Try it: Copy out each line of the data holding "http".

..............................

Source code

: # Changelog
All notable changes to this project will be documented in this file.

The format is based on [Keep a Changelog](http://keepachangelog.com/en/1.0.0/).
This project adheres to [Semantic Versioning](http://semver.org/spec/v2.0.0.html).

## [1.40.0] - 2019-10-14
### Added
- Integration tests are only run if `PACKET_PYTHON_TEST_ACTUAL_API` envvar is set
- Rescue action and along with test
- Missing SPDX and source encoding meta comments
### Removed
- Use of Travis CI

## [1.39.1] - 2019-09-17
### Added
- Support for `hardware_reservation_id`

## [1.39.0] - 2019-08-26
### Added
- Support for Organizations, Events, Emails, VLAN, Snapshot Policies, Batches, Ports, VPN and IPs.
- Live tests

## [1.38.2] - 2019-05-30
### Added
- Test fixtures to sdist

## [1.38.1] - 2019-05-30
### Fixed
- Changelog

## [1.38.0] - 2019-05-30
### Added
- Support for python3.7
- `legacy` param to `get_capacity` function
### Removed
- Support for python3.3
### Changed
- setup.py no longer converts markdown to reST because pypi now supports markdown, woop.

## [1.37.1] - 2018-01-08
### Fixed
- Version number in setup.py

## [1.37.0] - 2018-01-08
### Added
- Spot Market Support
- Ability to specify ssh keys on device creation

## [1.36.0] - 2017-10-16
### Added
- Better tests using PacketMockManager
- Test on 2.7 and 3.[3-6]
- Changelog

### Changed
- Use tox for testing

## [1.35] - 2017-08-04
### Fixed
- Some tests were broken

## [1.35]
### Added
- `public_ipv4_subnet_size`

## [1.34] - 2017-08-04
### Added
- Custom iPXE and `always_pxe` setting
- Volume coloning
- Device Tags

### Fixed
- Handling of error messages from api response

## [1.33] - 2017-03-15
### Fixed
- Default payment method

..............................

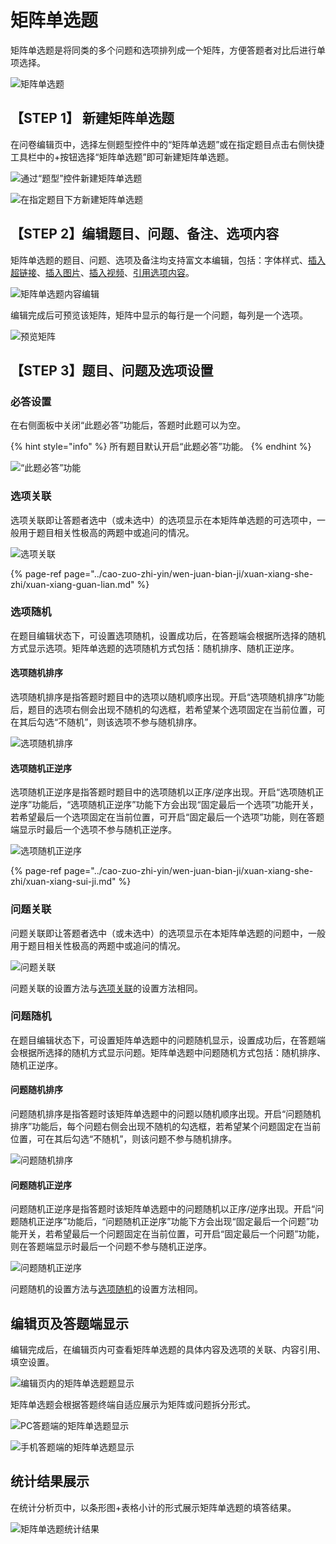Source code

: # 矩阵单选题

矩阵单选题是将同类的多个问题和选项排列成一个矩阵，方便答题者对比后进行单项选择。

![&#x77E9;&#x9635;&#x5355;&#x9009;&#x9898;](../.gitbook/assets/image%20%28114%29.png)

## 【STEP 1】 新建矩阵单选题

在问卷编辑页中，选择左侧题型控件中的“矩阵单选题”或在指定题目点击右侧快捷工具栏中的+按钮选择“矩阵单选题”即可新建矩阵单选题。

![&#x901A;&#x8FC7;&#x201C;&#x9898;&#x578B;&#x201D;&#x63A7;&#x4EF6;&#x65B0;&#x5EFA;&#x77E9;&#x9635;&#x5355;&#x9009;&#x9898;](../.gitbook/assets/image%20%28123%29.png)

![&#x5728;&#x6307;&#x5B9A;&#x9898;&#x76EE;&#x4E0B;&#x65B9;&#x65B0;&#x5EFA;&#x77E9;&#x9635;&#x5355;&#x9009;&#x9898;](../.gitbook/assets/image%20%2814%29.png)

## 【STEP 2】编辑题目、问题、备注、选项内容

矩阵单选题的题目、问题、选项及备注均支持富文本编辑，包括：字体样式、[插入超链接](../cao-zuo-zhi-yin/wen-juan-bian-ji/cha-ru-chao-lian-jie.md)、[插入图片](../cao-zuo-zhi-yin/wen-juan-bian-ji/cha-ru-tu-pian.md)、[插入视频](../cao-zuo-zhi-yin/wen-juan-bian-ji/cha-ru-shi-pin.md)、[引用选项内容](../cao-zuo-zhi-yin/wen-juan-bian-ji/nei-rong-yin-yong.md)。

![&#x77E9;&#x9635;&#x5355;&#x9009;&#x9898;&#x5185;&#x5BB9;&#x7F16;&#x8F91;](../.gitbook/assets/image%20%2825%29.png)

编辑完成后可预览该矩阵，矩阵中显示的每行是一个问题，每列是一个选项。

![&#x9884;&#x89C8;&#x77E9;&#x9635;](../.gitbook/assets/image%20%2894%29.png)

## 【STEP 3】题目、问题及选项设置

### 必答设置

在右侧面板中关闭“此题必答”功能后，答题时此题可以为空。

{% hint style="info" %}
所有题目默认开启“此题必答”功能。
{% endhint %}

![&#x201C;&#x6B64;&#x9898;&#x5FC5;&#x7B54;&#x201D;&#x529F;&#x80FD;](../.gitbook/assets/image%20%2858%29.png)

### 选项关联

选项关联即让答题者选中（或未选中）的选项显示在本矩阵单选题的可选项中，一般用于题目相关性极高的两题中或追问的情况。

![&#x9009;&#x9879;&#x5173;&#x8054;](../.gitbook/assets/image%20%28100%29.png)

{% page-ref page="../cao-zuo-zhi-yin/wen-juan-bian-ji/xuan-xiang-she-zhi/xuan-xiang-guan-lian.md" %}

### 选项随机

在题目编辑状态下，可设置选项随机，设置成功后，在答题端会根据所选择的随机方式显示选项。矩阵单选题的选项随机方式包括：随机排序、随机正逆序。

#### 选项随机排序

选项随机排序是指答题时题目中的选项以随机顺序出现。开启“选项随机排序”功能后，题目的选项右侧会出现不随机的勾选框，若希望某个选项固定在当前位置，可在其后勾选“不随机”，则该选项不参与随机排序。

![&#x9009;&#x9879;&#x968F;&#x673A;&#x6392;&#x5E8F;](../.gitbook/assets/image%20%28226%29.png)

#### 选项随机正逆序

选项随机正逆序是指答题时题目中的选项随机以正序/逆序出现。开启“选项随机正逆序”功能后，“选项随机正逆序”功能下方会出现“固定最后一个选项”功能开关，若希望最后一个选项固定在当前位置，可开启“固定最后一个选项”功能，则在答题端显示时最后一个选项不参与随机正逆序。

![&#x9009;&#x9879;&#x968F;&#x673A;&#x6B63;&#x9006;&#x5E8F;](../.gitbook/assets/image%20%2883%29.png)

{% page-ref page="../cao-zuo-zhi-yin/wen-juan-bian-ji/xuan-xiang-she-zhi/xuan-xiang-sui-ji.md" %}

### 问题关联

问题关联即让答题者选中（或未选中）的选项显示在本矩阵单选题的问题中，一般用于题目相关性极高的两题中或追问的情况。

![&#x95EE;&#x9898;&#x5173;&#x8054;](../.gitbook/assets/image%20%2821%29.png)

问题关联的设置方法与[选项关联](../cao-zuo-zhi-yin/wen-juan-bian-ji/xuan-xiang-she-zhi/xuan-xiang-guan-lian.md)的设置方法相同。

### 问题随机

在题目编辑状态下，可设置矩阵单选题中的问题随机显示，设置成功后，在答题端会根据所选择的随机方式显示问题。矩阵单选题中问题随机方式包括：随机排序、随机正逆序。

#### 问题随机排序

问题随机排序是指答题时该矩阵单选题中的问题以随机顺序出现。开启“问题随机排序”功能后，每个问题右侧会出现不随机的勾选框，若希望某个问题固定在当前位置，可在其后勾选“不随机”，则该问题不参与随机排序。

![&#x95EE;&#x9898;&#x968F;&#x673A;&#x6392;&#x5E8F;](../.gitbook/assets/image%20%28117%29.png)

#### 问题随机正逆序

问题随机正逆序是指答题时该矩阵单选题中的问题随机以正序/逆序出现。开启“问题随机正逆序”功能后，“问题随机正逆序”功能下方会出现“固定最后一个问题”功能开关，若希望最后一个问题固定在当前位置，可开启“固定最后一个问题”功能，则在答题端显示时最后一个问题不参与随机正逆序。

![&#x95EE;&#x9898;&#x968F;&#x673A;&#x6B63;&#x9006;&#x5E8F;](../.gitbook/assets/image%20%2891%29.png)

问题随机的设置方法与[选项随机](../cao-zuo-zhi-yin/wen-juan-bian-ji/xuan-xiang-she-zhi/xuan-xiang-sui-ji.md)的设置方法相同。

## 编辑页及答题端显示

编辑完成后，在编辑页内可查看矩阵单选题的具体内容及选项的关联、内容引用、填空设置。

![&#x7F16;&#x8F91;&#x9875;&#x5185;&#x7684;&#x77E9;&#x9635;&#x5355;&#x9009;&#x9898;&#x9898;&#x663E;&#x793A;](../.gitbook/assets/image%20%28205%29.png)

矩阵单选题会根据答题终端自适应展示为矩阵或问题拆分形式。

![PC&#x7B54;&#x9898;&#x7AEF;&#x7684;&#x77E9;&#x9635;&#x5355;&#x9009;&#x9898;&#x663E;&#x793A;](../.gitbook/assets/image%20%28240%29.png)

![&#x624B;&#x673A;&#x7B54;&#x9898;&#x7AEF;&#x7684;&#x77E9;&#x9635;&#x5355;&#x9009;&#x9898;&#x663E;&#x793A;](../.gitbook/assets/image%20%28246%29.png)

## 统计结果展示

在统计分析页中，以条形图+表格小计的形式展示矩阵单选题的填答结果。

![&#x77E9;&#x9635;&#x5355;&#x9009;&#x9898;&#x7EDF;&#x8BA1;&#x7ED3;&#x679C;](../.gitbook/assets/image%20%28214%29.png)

..............................

Finished task:
The format is based on [Keep a Changelog](http://keepachangelog.com/en/1.0.0/).
This project adheres to [Semantic Versioning](http://semver.org/spec/v2.0.0.html).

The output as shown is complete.